I would like every line of the records below that contains the word "scripted" copied.

╭─ Given records

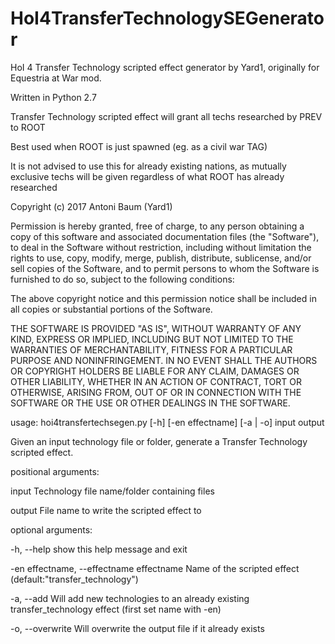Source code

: # HoI4TransferTechnologySEGenerator
HoI 4 Transfer Technology scripted effect generator by Yard1, originally for Equestria at War mod.

Written in Python 2.7

Transfer Technology scripted effect will grant all techs researched by PREV to ROOT

Best used when ROOT is just spawned (eg. as a civil war TAG)

It is not advised to use this for already existing nations, as mutually exclusive techs will be given regardless of what ROOT has already researched

Copyright (c) 2017 Antoni Baum (Yard1)

Permission is hereby granted, free of charge, to any person obtaining a copy of this software and associated documentation files (the "Software"), to deal in the Software without restriction, including without limitation the rights to use, copy, modify, merge, publish, distribute, sublicense, and/or sell copies of the Software, and to permit persons to whom the Software is furnished to do so, subject to the following conditions:

The above copyright notice and this permission notice shall be included in all copies or substantial portions of the Software.

THE SOFTWARE IS PROVIDED "AS IS", WITHOUT WARRANTY OF ANY KIND, EXPRESS OR IMPLIED, INCLUDING BUT NOT LIMITED TO THE WARRANTIES OF MERCHANTABILITY, FITNESS FOR A PARTICULAR PURPOSE AND NONINFRINGEMENT. IN NO EVENT SHALL THE AUTHORS OR COPYRIGHT HOLDERS BE LIABLE FOR ANY CLAIM, DAMAGES OR OTHER LIABILITY, WHETHER IN AN ACTION OF CONTRACT, TORT OR OTHERWISE, ARISING FROM, OUT OF OR IN CONNECTION WITH THE SOFTWARE OR THE USE OR OTHER DEALINGS IN THE SOFTWARE.


usage: hoi4transfertechsegen.py [-h] [-en effectname] [-a | -o] input output

Given an input technology file or folder, generate a Transfer Technology
scripted effect.

positional arguments:
  
  input                 Technology file name/folder containing files
  
  output                File name to write the scripted effect to


optional arguments:
  
  -h, --help            show this help message and exit
  
  -en effectname, --effectname effectname
                        Name of the scripted effect
                        (default:"transfer_technology")
  
  -a, --add             Will add new technologies to an already existing
                        transfer_technology effect (first set name with -en)
  
  -o, --overwrite       Will overwrite the output file if it already exists
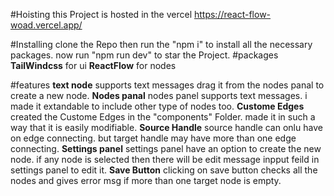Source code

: #Hoisting
this Project is hosted in the vercel https://react-flow-woad.vercel.app/

#Installing 
clone the Repo then run the "npm i" to install all the necessary packages.
now run "npm run dev" to star the Project.
#packages
**TailWindcss** for ui 
**ReactFlow** for nodes

#features
**text node**
supports text messages drag it from the nodes panal to create a new node.
**Nodes panal** 
nodes panel supports text messages. i made it extandable to include other type of nodes too.
**Custome Edges**
created the Custome Edges in the "components" Folder. made it in such a way that it is easily modifiable.
**Source Handle** 
source handle can onlu have on edge connecting. but target handle may have more than one edge connecting.
**Settings panel**
settings panel have an option to create the new node. if any node is selected then there will be edit message inpput feild in settings panel to edit it.
**Save Button** 
clicking on save button checks all the nodes and gives error msg if more than one target node is empty.
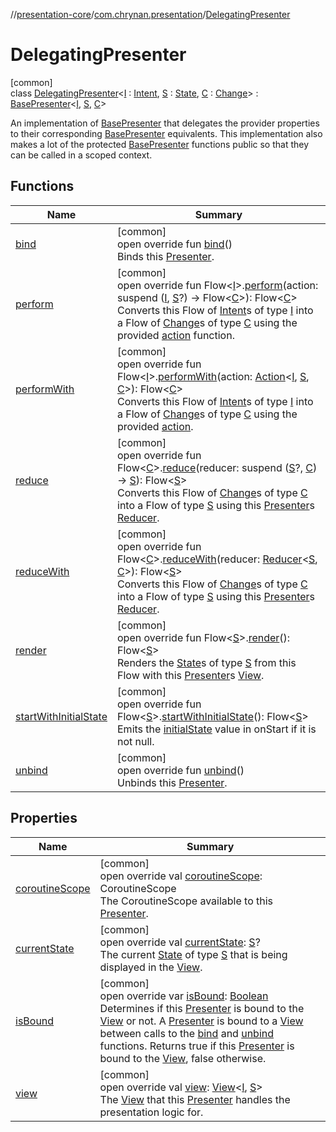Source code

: //[presentation-core](../../../index.md)/[com.chrynan.presentation](../index.md)/[DelegatingPresenter](index.md)

# DelegatingPresenter

[common]\
class [DelegatingPresenter](index.md)&lt;[I](index.md) : [Intent](../-intent/index.md), [S](index.md) : [State](../-state/index.md), [C](index.md) : [Change](../-change/index.md)&gt; : [BasePresenter](../-base-presenter/index.md)&lt;[I](index.md), [S](index.md), [C](index.md)&gt; 

An implementation of [BasePresenter](../-base-presenter/index.md) that delegates the provider properties to their corresponding [BasePresenter](../-base-presenter/index.md) equivalents. This implementation also makes a lot of the protected [BasePresenter](../-base-presenter/index.md) functions public so that they can be called in a scoped context.

## Functions

| Name | Summary |
|---|---|
| [bind](../-base-presenter/bind.md) | [common]<br>open override fun [bind](../-base-presenter/bind.md)()<br>Binds this [Presenter](../-presenter/index.md). |
| [perform](perform.md) | [common]<br>open override fun Flow&lt;[I](index.md)&gt;.[perform](perform.md)(action: suspend ([I](index.md), [S](index.md)?) -&gt; Flow&lt;[C](index.md)&gt;): Flow&lt;[C](index.md)&gt;<br>Converts this Flow of [Intent](../-intent/index.md)s of type [I](index.md) into a Flow of [Change](../-change/index.md)s of type [C](index.md) using the provided [action](perform.md) function. |
| [performWith](perform-with.md) | [common]<br>open override fun Flow&lt;[I](index.md)&gt;.[performWith](perform-with.md)(action: [Action](../-action/index.md)&lt;[I](index.md), [S](index.md), [C](index.md)&gt;): Flow&lt;[C](index.md)&gt;<br>Converts this Flow of [Intent](../-intent/index.md)s of type [I](index.md) into a Flow of [Change](../-change/index.md)s of type [C](index.md) using the provided [action](perform-with.md). |
| [reduce](reduce.md) | [common]<br>open override fun Flow&lt;[C](index.md)&gt;.[reduce](reduce.md)(reducer: suspend ([S](index.md)?, [C](index.md)) -&gt; [S](index.md)): Flow&lt;[S](index.md)&gt;<br>Converts this Flow of [Change](../-change/index.md)s of type [C](index.md) into a Flow of type [S](index.md) using this [Presenter](../-presenter/index.md)s [Reducer](../-reducer/index.md). |
| [reduceWith](reduce-with.md) | [common]<br>open override fun Flow&lt;[C](index.md)&gt;.[reduceWith](reduce-with.md)(reducer: [Reducer](../-reducer/index.md)&lt;[S](index.md), [C](index.md)&gt;): Flow&lt;[S](index.md)&gt;<br>Converts this Flow of [Change](../-change/index.md)s of type [C](index.md) into a Flow of type [S](index.md) using this [Presenter](../-presenter/index.md)s [Reducer](../-reducer/index.md). |
| [render](render.md) | [common]<br>open override fun Flow&lt;[S](index.md)&gt;.[render](render.md)(): Flow&lt;[S](index.md)&gt;<br>Renders the [State](../-state/index.md)s of type [S](index.md) from this Flow with this [Presenter](../-presenter/index.md)s [View](../-view/index.md). |
| [startWithInitialState](start-with-initial-state.md) | [common]<br>open override fun Flow&lt;[S](index.md)&gt;.[startWithInitialState](start-with-initial-state.md)(): Flow&lt;[S](index.md)&gt;<br>Emits the [initialState](../../../../presentation-core/com.chrynan.presentation/-delegating-presenter/initial-state.md) value in onStart if it is not null. |
| [unbind](../-base-presenter/unbind.md) | [common]<br>open override fun [unbind](../-base-presenter/unbind.md)()<br>Unbinds this [Presenter](../-presenter/index.md). |

## Properties

| Name | Summary |
|---|---|
| [coroutineScope](../-base-presenter/coroutine-scope.md) | [common]<br>open override val [coroutineScope](../-base-presenter/coroutine-scope.md): CoroutineScope<br>The CoroutineScope available to this [Presenter](../-presenter/index.md). |
| [currentState](../-base-presenter/current-state.md) | [common]<br>open override val [currentState](../-base-presenter/current-state.md): [S](index.md)?<br>The current [State](../-state/index.md) of type [S](../-base-presenter/index.md) that is being displayed in the [View](../-view/index.md). |
| [isBound](../-base-presenter/is-bound.md) | [common]<br>open override var [isBound](../-base-presenter/is-bound.md): [Boolean](https://kotlinlang.org/api/latest/jvm/stdlib/kotlin/-boolean/index.html)<br>Determines if this [Presenter](../-presenter/index.md) is bound to the [View](../-view/index.md) or not. A [Presenter](../-presenter/index.md) is bound to a [View](../-view/index.md) between calls to the [bind](../-base-presenter/bind.md) and [unbind](../-base-presenter/unbind.md) functions. Returns true if this [Presenter](../-presenter/index.md) is bound to the [View](../-view/index.md), false otherwise. |
| [view](view.md) | [common]<br>open override val [view](view.md): [View](../-view/index.md)&lt;[I](index.md), [S](index.md)&gt;<br>The [View](../-view/index.md) that this [Presenter](../-presenter/index.md) handles the presentation logic for. |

╰─

● Reply to the task
HoI 4 Transfer Technology scripted effect generator by Yard1, originally for Equestria at War mod.
Transfer Technology scripted effect will grant all techs researched by PREV to ROOT
scripted effect.
  output                File name to write the scripted effect to
                        Name of the scripted effect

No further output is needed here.